As the Black family was leaving their home, Bubba Egbert and Dan Cavadini, coming down the hill in a Douglas County Fire engine on the way to another place, spotted the fire that had turned toward the Black house, drove down the driveway and prepared to meet the blaze. Elmer City’s Okanogan County Fire District 2 Fire Chief Dave Finch joined them, driving his own vehicle, Black noted.
The fire burned to the edge of the property, but the firefighters kept if from advancing further.
Similars scenes would be repeated in Elmer City and Coulee Dam later that day.
“In my opinion, (local firefighters) did a phenomenal job of protecting … hundreds of houses,” said Type II Team Operations Chief Carrie Stevens. “They should be commended for the excellent job they did.”
Stevens, updating members at a Grand Coulee Dam Area Chamber of Commerce luncheon Thursday, noted that her incident management team had just taken command that morning, and had only arrived Wednesday night as the fire was headed in three different directions and threatening homes.
Under the “Incident Command System” more than 250 firefighters from local fire departments worked together, coordinated by Bureau of Indian Affairs’ Mt. Tolman Fire Control Center until the state Incident Management Team arrived. Most, if not all, local fire fighting agencies were involved.
The fire, attributed to lightning five days earlier, burned 11,299 acres before it was declared 100-percent contained on Sunday. Still smoldering in spots, it may not be considered completely “out” until winter.
No homes were lost.
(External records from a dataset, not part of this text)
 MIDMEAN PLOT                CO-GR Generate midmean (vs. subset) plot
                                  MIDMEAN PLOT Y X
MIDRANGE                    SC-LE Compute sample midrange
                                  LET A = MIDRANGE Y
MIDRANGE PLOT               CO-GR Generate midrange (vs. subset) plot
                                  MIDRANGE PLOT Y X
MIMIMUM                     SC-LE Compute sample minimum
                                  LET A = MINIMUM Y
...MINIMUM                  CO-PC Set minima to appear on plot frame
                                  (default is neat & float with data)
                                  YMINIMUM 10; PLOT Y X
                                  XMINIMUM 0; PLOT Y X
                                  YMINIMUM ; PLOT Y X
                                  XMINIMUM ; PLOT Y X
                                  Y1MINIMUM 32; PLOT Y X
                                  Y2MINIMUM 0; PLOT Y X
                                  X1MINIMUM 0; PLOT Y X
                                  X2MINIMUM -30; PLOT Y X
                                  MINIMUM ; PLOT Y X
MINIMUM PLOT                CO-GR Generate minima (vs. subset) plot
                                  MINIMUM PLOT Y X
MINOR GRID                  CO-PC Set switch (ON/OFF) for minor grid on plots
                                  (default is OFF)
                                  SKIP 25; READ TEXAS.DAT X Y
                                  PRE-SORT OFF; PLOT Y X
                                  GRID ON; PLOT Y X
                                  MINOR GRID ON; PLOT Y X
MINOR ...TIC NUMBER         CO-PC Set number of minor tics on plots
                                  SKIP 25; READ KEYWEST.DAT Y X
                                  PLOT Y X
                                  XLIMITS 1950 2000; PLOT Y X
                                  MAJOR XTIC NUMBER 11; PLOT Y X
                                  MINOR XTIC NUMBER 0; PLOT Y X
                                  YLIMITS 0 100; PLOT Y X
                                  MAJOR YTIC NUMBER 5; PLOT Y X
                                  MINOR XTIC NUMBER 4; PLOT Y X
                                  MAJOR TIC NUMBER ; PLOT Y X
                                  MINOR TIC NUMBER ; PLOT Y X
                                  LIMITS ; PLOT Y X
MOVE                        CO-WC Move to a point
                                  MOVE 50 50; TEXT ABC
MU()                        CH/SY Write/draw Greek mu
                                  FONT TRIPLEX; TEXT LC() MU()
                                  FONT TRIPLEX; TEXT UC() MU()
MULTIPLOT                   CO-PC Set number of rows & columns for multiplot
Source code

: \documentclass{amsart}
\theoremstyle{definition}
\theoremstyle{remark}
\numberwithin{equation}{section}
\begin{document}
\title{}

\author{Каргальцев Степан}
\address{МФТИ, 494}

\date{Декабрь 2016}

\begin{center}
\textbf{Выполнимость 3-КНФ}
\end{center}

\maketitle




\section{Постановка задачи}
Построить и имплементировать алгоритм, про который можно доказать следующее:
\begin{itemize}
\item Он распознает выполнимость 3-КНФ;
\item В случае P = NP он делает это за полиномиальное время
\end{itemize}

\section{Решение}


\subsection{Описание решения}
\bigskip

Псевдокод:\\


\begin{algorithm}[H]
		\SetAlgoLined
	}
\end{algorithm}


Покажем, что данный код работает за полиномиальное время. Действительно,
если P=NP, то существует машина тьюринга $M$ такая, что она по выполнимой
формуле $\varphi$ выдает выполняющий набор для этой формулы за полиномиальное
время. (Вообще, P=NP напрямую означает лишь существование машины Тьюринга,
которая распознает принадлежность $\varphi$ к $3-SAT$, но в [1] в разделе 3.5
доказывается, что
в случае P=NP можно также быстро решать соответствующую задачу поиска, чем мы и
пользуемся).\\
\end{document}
Two minor injuries were reported.
“Firefighters and public safety officials from several jurisdictions worked together in an extraordinary effort that ultimately helped save the lives and property of people in the path of the blaze,” Coville Business Council Chairman John Sirois said in a statement. “This was an excellent example how we can work together in an emergency situation to protect our citizens and our communities.
“We are grateful for the efforts of everyone, from every agency, who did their utmost to assure that this destructive wildfire caused no significant losses of property or life …” he said. “Lim limt--thank you all very much.”